Automatic resubmission of jobs

Automatic resubmission of jobs#

This option stands mainly for CCRT users. Because the maximum walltime of batch jobs is limited to 3 days, it may be necessary to relaunch the inversion. To achieve this, two optional arguments must be set in the obsoper as described below. The inversion will be automatically stopped after a given maximum duration autokill_time, and a new job will be resubmitted. It is important to set a sufficient margin between the autokill_time and the walltime of the cluster, because the kill/resubmit process occurs at the end of the loop of transforms. Therefore there has to be enough time between them to ensure that all transforms will be over before the job is killed.
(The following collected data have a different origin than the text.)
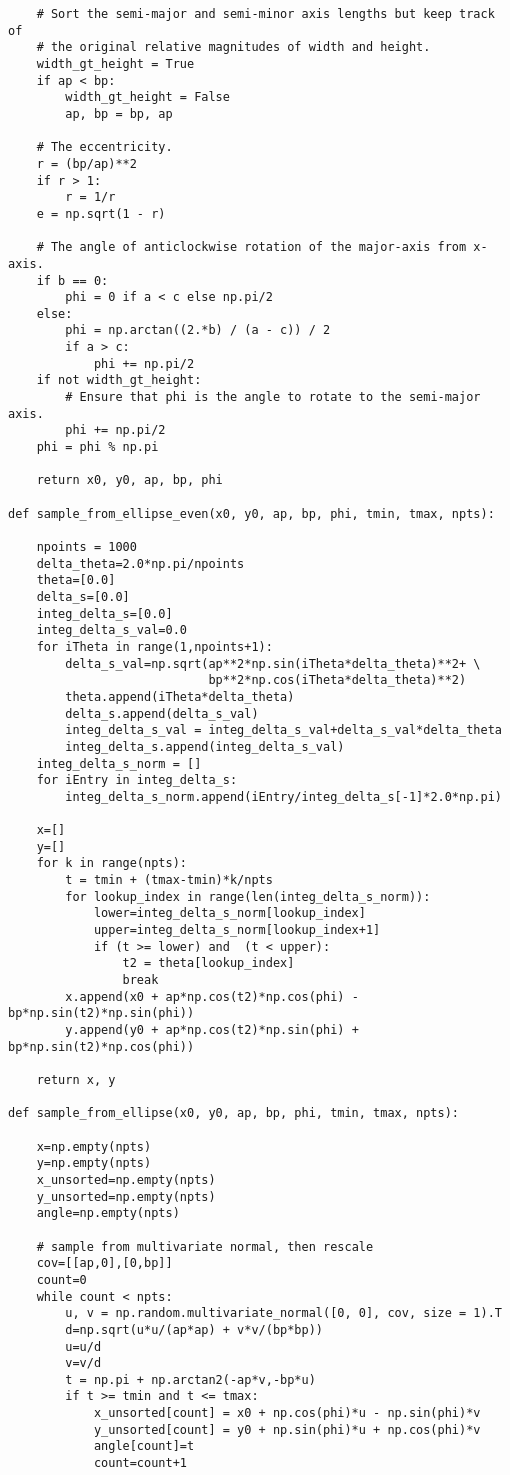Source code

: \documentclass[oneside,10pt]{book}
\begin{document}
\begin{lstlisting}
    # Sort the semi-major and semi-minor axis lengths but keep track of
    # the original relative magnitudes of width and height.
    width_gt_height = True
    if ap < bp:
        width_gt_height = False
        ap, bp = bp, ap

    # The eccentricity.
    r = (bp/ap)**2
    if r > 1:
        r = 1/r
    e = np.sqrt(1 - r)

    # The angle of anticlockwise rotation of the major-axis from x-axis.
    if b == 0:
        phi = 0 if a < c else np.pi/2
    else:
        phi = np.arctan((2.*b) / (a - c)) / 2
        if a > c:
            phi += np.pi/2
    if not width_gt_height:
        # Ensure that phi is the angle to rotate to the semi-major axis.
        phi += np.pi/2
    phi = phi % np.pi

    return x0, y0, ap, bp, phi

def sample_from_ellipse_even(x0, y0, ap, bp, phi, tmin, tmax, npts):

    npoints = 1000
    delta_theta=2.0*np.pi/npoints
    theta=[0.0]
    delta_s=[0.0]
    integ_delta_s=[0.0]
    integ_delta_s_val=0.0
    for iTheta in range(1,npoints+1):
        delta_s_val=np.sqrt(ap**2*np.sin(iTheta*delta_theta)**2+ \
                            bp**2*np.cos(iTheta*delta_theta)**2)
        theta.append(iTheta*delta_theta)
        delta_s.append(delta_s_val)
        integ_delta_s_val = integ_delta_s_val+delta_s_val*delta_theta
        integ_delta_s.append(integ_delta_s_val)
    integ_delta_s_norm = []
    for iEntry in integ_delta_s:
        integ_delta_s_norm.append(iEntry/integ_delta_s[-1]*2.0*np.pi)

    x=[]
    y=[]
    for k in range(npts):
        t = tmin + (tmax-tmin)*k/npts
        for lookup_index in range(len(integ_delta_s_norm)):
            lower=integ_delta_s_norm[lookup_index]
            upper=integ_delta_s_norm[lookup_index+1]
            if (t >= lower) and  (t < upper):
                t2 = theta[lookup_index]
                break
        x.append(x0 + ap*np.cos(t2)*np.cos(phi) - bp*np.sin(t2)*np.sin(phi))
        y.append(y0 + ap*np.cos(t2)*np.sin(phi) + bp*np.sin(t2)*np.cos(phi))

    return x, y

def sample_from_ellipse(x0, y0, ap, bp, phi, tmin, tmax, npts):

    x=np.empty(npts)
    y=np.empty(npts)
    x_unsorted=np.empty(npts)
    y_unsorted=np.empty(npts)
    angle=np.empty(npts)

    # sample from multivariate normal, then rescale
    cov=[[ap,0],[0,bp]]
    count=0
    while count < npts:
        u, v = np.random.multivariate_normal([0, 0], cov, size = 1).T
        d=np.sqrt(u*u/(ap*ap) + v*v/(bp*bp))
        u=u/d
        v=v/d
        t = np.pi + np.arctan2(-ap*v,-bp*u)
        if t >= tmin and t <= tmax:
            x_unsorted[count] = x0 + np.cos(phi)*u - np.sin(phi)*v
            y_unsorted[count] = y0 + np.sin(phi)*u + np.cos(phi)*v
            angle[count]=t
            count=count+1


\end{lstlisting}
\end{document}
In order to achieve the resubmission:

  1. Modify the yaml allow for resubmission:

    • in obsoper, set option autokill_time to the duration after which the job is resubmitted.
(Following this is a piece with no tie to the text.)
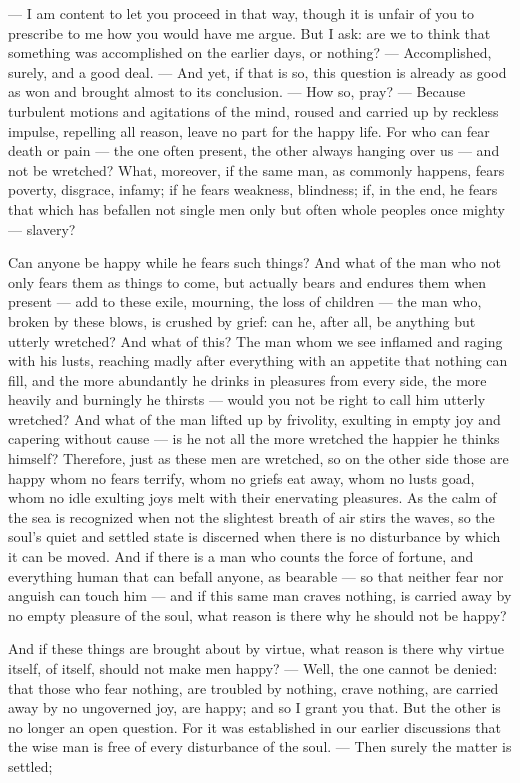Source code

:  — I am content to let you proceed in that way, though it is unfair of you to prescribe to me how you would have me argue. But I ask: are we to think that something was accomplished on the earlier days, or nothing? — Accomplished, surely, and a good deal. — And yet, if that is so, this question is already as good as won and brought almost to its conclusion. — How so, pray? — Because turbulent motions and agitations of the mind, roused and carried up by reckless impulse, repelling all reason, leave no part for the happy life. For who can fear death or pain — the one often present, the other always hanging over us — and not be wretched? What, moreover, if the same man, as commonly happens, fears poverty, disgrace, infamy; if he fears weakness, blindness; if, in the end, he fears that which has befallen not single men only but often whole peoples once mighty — slavery?

 Can anyone be happy while he fears such things? And what of the man who not only fears them as things to come, but actually bears and endures them when present — add to these exile, mourning, the loss of children — the man who, broken by these blows, is crushed by grief: can he, after all, be anything but utterly wretched? And what of this? The man whom we see inflamed and raging with his lusts, reaching madly after everything with an appetite that nothing can fill, and the more abundantly he drinks in pleasures from every side, the more heavily and burningly he thirsts — would you not be right to call him utterly wretched? And what of the man lifted up by frivolity, exulting in empty joy and capering without cause — is he not all the more wretched the happier he thinks himself? Therefore, just as these men are wretched, so on the other side those are happy whom no fears terrify, whom no griefs eat away, whom no lusts goad, whom no idle exulting joys melt with their enervating pleasures. As the calm of the sea is recognized when not the slightest breath of air stirs the waves, so the soul's quiet and settled state is discerned when there is no disturbance by which it can be moved. And if there is a man who counts the force of fortune, and everything human that can befall anyone, as bearable — so that neither fear nor anguish can touch him — and if this same man craves nothing, is carried away by no empty pleasure of the soul, what reason is there why he should not be happy?

 And if these things are brought about by virtue, what reason is there why virtue itself, of itself, should not make men happy? — Well, the one cannot be denied: that those who fear nothing, are troubled by nothing, crave nothing, are carried away by no ungoverned joy, are happy; and so I grant you that. But the other is no longer an open question. For it was established in our earlier discussions that the wise man is free of every disturbance of the soul. — Then surely the matter is settled;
    • in simulator, set option max_resubmissions.

obsoperator:
  plugin:
    name: standard
    version: std
    type: obsoperator
  autokill_time: 71H
  max_resubmissions: 5
  1. Depending on the user’s configuration of the CIF at CCRT, it may be necessary to add a python userbase path with python_userbase and a virtual environment path with python_venv.

  2. A new job will be resumitted when autokill_time is reached, allowing to perform inversions on periods longer 3 days.